Task prompt:
Transcribe the lines of the records starting with the one that has "- **Model**: VGG16" in it and ending with the last, and transcribe nothing else.

(Extracted records)
==================================================

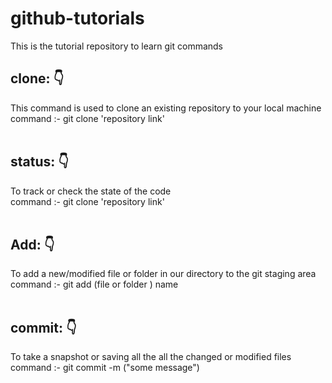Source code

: # github-tutorials
This is the tutorial repository to learn git commands

## clone: 👇
This command is used to clone an existing repository to your local machine <br>
<t> command :- git clone 'repository link'
<br>
<br>

## status: 👇
To track or check the state of the code <br>
<t> command :- git clone 'repository link'
<br>
<br>

## Add: 👇
To add a new/modified file or folder in our directory to the git staging area <br>
<t> command :- git add (file or folder ) name
<br>
<br>

## commit: 👇
To take a snapshot or saving all the all the changed or modified files <br>
<t> command :- git commit -m ("some message") 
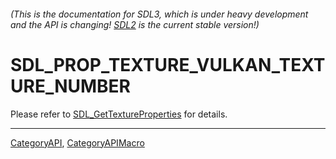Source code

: ###### (This is the documentation for SDL3, which is under heavy development and the API is changing! [SDL2](https://wiki.libsdl.org/SDL2/) is the current stable version!)
# SDL_PROP_TEXTURE_VULKAN_TEXTURE_NUMBER

Please refer to [SDL_GetTextureProperties](SDL_GetTextureProperties) for details.

----
[CategoryAPI](CategoryAPI), [CategoryAPIMacro](CategoryAPIMacro)


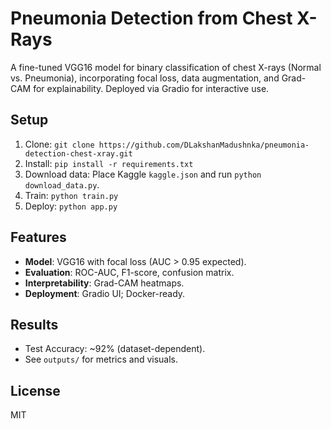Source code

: # Pneumonia Detection from Chest X-Rays

A fine-tuned VGG16 model for binary classification of chest X-rays (Normal vs. Pneumonia), incorporating focal loss, data augmentation, and Grad-CAM for explainability. Deployed via Gradio for interactive use.

## Setup
1. Clone: `git clone https://github.com/DLakshanMadushnka/pneumonia-detection-chest-xray.git`
2. Install: `pip install -r requirements.txt`
3. Download data: Place Kaggle `kaggle.json` and run `python download_data.py`.
4. Train: `python train.py`
5. Deploy: `python app.py`

## Features
- **Model**: VGG16 with focal loss (AUC > 0.95 expected).
- **Evaluation**: ROC-AUC, F1-score, confusion matrix.
- **Interpretability**: Grad-CAM heatmaps.
- **Deployment**: Gradio UI; Docker-ready.

## Results
- Test Accuracy: ~92% (dataset-dependent).
- See `outputs/` for metrics and visuals.

## License
MIT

==================================================

Solution to the problem:
- **Model**: VGG16 with focal loss (AUC > 0.95 expected).
- **Evaluation**: ROC-AUC, F1-score, confusion matrix.
- **Interpretability**: Grad-CAM heatmaps.
- **Deployment**: Gradio UI; Docker-ready.

## Results
- Test Accuracy: ~92% (dataset-dependent).
- See `outputs/` for metrics and visuals.

## License
MIT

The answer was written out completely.